My basic rule of thumb on conventions is that you have to choose cons based on guests, opportunity potential, and whatever goals you have marked out for a successful con. Special Guest Gary Braunbeck and Lucy Snyder asked me to consider attending and I can refuse them nothing. I knew some of my other friends would be there like Matt and Deena Warner or Horror Guest of Honor, Tim Waggoner. I knew that I wanted to get a chance to meet Tobias Buckell talk to Editor Guest of Honor, Ellen Datlow and get a real chance to pick their brains.

It’s at this point that I’m reminded of how rabbis taught the Torah and the idea of a yoke. A rabbi would have his interpretation, the accepted teachings or his yoke, of the Torah and if he was to take on a student, that student that student would be accepting his teacher’s yoke (thus Jesus’ words in Matthew 11:29-30 for people to “Take my yoke upon you and learn from me, for I am gentle and humble in heart, and you will find rest for your souls. For my yoke is easy and my burden is light”). The great thing about smaller cons is that you can really have the time to take on the yoke of a good teacher.

For example, I sat around discussing the craft of writing with Catherynne M. Valente (in and of itself and enviable delight) when Special Guest Mike Resnick walks over and decides to talk about the business of writing to us. For almost an hour, we heard about the ins and outs of the business, how to prepare for cons, how to maximize the revenue streams from your work. After a while, I had to drop my cool facade and just grab my notepad and start taking notes.

I had the chance to sit for over an hour with Ellen Datlow and Guest of Honor Maureen McHugh in one sitting and Ellen Datlow and Paula Guran in another. Again, people I have seen at World Horror Conventions or World Fantasy Conventions–and will see again–but never for more than a few minutes. The information gained sitting at the feet of people with so much knowledge about the industry is worth the price of admission any day.

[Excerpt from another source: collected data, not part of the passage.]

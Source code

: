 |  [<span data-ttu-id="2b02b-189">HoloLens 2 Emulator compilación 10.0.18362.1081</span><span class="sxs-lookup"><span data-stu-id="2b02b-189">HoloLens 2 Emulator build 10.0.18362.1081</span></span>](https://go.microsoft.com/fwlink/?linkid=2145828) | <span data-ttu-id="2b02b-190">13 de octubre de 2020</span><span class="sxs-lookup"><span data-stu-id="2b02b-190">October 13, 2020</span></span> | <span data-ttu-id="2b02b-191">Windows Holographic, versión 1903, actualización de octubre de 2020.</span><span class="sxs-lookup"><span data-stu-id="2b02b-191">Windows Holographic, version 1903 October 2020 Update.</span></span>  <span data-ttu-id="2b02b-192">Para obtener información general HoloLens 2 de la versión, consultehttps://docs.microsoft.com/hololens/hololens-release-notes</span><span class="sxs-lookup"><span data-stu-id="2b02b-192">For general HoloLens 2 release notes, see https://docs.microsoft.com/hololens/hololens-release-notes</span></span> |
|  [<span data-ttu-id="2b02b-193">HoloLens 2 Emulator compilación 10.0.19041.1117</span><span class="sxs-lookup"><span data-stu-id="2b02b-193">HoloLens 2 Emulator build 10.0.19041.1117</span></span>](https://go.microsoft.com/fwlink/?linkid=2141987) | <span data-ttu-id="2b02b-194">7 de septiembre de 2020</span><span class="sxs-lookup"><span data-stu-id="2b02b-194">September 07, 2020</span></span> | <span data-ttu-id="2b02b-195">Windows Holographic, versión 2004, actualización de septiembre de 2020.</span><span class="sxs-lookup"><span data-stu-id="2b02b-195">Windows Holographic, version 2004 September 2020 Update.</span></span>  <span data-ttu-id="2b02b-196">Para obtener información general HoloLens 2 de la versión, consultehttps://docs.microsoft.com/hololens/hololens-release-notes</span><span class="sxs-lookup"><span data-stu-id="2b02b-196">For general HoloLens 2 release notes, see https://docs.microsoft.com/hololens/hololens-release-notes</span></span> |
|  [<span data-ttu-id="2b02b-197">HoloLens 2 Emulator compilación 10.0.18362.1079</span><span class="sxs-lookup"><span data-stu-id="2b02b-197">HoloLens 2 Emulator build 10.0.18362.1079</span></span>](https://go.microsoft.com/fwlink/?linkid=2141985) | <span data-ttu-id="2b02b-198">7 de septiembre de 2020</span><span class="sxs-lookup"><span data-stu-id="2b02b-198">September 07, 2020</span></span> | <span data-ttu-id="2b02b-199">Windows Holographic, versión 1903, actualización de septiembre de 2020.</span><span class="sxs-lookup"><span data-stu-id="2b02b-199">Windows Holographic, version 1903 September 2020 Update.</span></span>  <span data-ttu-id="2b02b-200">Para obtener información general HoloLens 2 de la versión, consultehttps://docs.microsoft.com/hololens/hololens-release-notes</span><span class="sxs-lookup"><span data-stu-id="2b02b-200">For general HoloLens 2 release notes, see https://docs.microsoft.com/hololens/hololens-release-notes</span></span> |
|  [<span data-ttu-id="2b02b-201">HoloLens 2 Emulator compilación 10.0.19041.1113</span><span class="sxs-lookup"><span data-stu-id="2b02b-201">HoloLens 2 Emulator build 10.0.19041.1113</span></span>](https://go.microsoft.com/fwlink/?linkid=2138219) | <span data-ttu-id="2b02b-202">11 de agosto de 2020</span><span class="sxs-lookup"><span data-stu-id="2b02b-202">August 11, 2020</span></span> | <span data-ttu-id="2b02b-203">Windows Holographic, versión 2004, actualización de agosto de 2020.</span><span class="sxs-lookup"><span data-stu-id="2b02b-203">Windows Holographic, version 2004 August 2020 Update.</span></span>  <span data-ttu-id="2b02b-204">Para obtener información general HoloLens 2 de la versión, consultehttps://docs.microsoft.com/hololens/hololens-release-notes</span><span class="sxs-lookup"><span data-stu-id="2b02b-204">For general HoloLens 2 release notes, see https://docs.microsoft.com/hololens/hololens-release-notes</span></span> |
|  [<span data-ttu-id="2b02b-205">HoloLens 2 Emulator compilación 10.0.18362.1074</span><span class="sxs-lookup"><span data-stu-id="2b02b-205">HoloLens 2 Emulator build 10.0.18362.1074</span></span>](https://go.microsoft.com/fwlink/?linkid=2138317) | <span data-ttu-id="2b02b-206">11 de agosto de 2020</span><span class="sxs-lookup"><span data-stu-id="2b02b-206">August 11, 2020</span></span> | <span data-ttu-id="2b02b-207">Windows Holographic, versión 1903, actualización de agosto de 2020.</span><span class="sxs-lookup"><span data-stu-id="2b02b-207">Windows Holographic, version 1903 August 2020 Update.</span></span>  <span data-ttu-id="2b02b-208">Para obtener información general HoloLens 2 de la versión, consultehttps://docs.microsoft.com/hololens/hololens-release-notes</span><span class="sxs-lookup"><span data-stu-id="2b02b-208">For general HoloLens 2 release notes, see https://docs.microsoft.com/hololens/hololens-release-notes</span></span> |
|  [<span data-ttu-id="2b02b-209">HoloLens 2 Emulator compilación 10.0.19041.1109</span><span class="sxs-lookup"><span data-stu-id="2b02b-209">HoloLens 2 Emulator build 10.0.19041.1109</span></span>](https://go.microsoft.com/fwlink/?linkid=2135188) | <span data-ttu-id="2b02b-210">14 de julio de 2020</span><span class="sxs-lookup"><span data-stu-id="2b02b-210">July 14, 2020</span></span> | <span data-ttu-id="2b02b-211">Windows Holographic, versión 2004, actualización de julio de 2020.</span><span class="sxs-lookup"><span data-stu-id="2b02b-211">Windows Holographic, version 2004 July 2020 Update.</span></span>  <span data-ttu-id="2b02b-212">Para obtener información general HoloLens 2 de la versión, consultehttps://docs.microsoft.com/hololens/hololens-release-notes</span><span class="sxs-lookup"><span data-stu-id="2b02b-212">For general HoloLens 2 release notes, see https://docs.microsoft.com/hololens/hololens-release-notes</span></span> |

Plus, if I haven’t already, I’m about to cross the line of this just being a name dropping post. So, moving on …

Peek behind the curtain and you could see the frayed bits of disorganization (thus Matt Warner’s bio under “other good folk” as being a “SF/fantasy fan” – which will be how I’ll refer to him from now on), but you could say that about most conventions. Likewise, the panels were hit and miss. I was on the “What is Horror?” panel, arriving at the con just in time to have Catherynne ask “aren’t you supposed to be on a panel right now?” While it was the only panel I had to do, I ended up talking at the “Author’s Blogs” panel anyway (give a man a blog and he thinks he’s an expert) – who cares, the panel served cheese cake. The Race and Ethnicity panel bordered on the surreal: a white audience asking a white panel about black characters and the reaction of black readers.

I liked the approach Context took to their religious panel. This is a common (Sunday) panel topic, but it usually ends up being either folks trying to convert one another or the lone religious representative defending his faith against its sins. So I usually skip them. However, this was a design your own religion panel which was kind of fun.

Context 19 was a great con, which I had prejudged to have lower expectations about. Luckily, I went anyway and met all of my goals and met all the people I wanted to, none of whom disappointed. In addition to those great folks, I got a chance to meet the delightful Gary and Nancy Frank (this differs from name-dropping. This is the random shout out). If the con wasn’t already a success by this point, it ended with a group of us attending a cookout at Gary Braunbeck and Lucy Snyder’s house. I will never underestimate a small con again.